Over the past two decades, there has been a “turn toward time” within queer theory (Dinshaw et el., “Theorizing Queer Temporalities,” 2007). The queering of time raises many timely and also timeless questions: about ways of living; power and economics; how the past, present and future engage with one another; the naturalized process in which time collapses into history; and what it might be to live queer lives against, outside, or beyond the clock. 

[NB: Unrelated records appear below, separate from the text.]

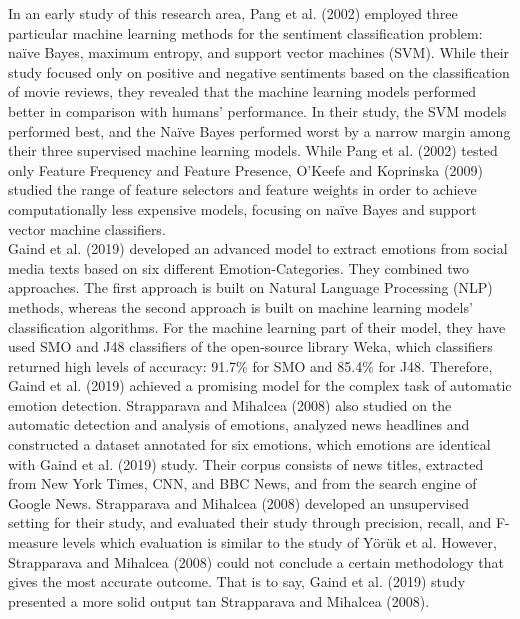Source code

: \documentclass[a4paper]{article}
\begin{document}
In an early study of this research area, Pang et al. (2002) employed three particular machine learning methods for the sentiment classification problem: naïve Bayes, maximum entropy, and support vector machines (SVM). While their study focused only on positive and negative sentiments based on the classification of movie reviews, they revealed that the machine learning models performed better in comparison with humans’ performance. In their study, the SVM models performed best, and the Naïve Bayes performed worst by a narrow margin among their three supervised machine learning models. While Pang et al. (2002) tested only Feature Frequency and Feature Presence, O’Keefe and Koprinska (2009) studied the range of feature selectors and feature weights in order to achieve computationally less expensive models, focusing on naïve Bayes and support vector machine classifiers. \\
    
Gaind et al. (2019) developed an advanced model to extract emotions from social media texts based on six different Emotion-Categories. They combined two approaches. The first approach is built on Natural Language Processing (NLP) methods, whereas the second approach is built on machine learning models’ classification algorithms. For the machine learning part of their model, they have used SMO and J48 classifiers of the open-source library Weka, which classifiers returned high levels of accuracy: 91.7\% for SMO and 85.4\% for J48. Therefore, Gaind et al. (2019) achieved a promising model for the complex task of automatic emotion detection. Strapparava and Mihalcea (2008) also studied on the automatic detection and analysis of emotions, analyzed news headlines and constructed a dataset annotated for six emotions, which emotions are identical with Gaind et al. (2019) study. Their corpus consists of news titles, extracted from New York Times, CNN, and BBC News, and from the search engine of Google News. Strapparava and Mihalcea (2008) developed an unsupervised setting for their study, and evaluated their study through precision, recall, and F-measure levels which evaluation is similar to the study of Yörük et al. However, Strapparava and Mihalcea (2008) could not conclude a certain methodology that gives the most accurate outcome. That is to say, Gaind et al. (2019) study presented a more solid output tan Strapparava and Mihalcea (2008). \\
    
\end{document}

In 2005, Jack Halberstam put forward the “ambitious claim that there is such thing as a ‘queer time’ and a ‘queer space’” (In a Queer Time and Place). If temporality is considered as the social construction of time (for example, the idea of an eight-hour working day, or the idea of a ticking, reproductive ‘body clock’, and the affective experience of time as linear), then a queer temporality challenges these logics. Halberstam writes that queer uses of time “develop, at least in part, in opposition to the institutions of family, heterosexuality, and reproduction,” and that queer subcultures “produce alternative temporalities by allowing their participants to believe that their futures can be imagined according to logics that lie outside of those paradigmatic markers of life experience—namely, birth, marriage, reproduction, and death” (2005). As Halberstam and many other queer theorists have explored, by tracing the ways in which sexuality and temporality are tethered together, alternate conceptions of the hegemonic constructions of time and space can come into view. 

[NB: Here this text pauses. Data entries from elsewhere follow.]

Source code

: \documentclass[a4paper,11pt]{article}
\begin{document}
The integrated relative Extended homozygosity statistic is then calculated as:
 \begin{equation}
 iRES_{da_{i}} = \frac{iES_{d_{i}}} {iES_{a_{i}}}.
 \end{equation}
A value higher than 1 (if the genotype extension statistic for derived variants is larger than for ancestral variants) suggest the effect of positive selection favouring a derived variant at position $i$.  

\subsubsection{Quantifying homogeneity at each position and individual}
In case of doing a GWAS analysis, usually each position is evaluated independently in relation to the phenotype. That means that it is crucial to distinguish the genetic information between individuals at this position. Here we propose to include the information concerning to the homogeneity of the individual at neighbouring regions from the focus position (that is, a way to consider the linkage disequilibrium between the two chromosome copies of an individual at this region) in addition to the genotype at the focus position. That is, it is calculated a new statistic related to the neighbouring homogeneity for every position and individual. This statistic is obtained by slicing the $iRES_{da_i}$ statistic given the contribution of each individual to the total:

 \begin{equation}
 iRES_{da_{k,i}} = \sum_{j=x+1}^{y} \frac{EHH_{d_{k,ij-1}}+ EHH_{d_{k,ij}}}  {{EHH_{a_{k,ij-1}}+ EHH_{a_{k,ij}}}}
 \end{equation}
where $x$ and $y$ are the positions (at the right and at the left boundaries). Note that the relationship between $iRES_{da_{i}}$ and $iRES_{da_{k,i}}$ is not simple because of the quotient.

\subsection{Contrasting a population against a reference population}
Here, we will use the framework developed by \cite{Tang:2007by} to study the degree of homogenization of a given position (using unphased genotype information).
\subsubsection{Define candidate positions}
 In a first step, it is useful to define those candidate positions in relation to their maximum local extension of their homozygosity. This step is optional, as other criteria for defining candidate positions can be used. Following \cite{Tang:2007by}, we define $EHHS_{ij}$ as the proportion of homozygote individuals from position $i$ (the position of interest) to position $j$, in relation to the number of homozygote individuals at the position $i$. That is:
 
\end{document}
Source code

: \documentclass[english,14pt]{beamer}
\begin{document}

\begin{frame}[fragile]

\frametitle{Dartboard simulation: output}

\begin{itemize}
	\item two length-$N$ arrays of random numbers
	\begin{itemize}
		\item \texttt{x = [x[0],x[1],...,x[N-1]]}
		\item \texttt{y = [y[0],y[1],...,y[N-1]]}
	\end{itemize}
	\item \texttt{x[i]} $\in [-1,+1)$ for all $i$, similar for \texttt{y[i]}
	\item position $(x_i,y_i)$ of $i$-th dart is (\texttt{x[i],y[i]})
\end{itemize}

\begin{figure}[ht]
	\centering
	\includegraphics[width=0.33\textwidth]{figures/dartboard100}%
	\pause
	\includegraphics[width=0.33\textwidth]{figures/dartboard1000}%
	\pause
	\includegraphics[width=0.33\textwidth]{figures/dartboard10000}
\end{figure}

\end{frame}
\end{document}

In their introduction to Sexual Disorientations, Stephen D. Moore, Kent L. Brintall and Joseph A. Marchal put forward their definition of queer temporality:

Through the disorientation that goes hand in hand with queer temporalities, new queer horizons and histories can unfold. These can disturb linear notions of time, reconfiguring the past, present and future, as this guide will outline. Alongside their economic, political, and affective implications, queer temporalities have also allowed for new methodologies and modes within literary studies and historiography for engaging with queer texts. 


Dismantling linear time 

For many queer scholars, queer temporality can be seen to have emerged at the end of the twentieth century in relation to the AIDS crisis. As Halberstam writes, the epidemic diminished the “horizons of possibility” for queer communities, which created:

Between 1987 and 1988, AIDS killed 324,029 men and women in the USA. This profoundly impacted queer communities, altering the personal, social, and psychological contours of life, both during the epidemic and afterwards. It also shaped experiences of time: as Halberstam continues, “the conventional emphasis on longevity and futurity” was rethought: 

And yet queer time, even as it emerges from the AIDS crisis, is not only about compression and annihilation; it is also about the potentiality of a life unscripted by conventions of family, inheritance, and child rearing. (2005)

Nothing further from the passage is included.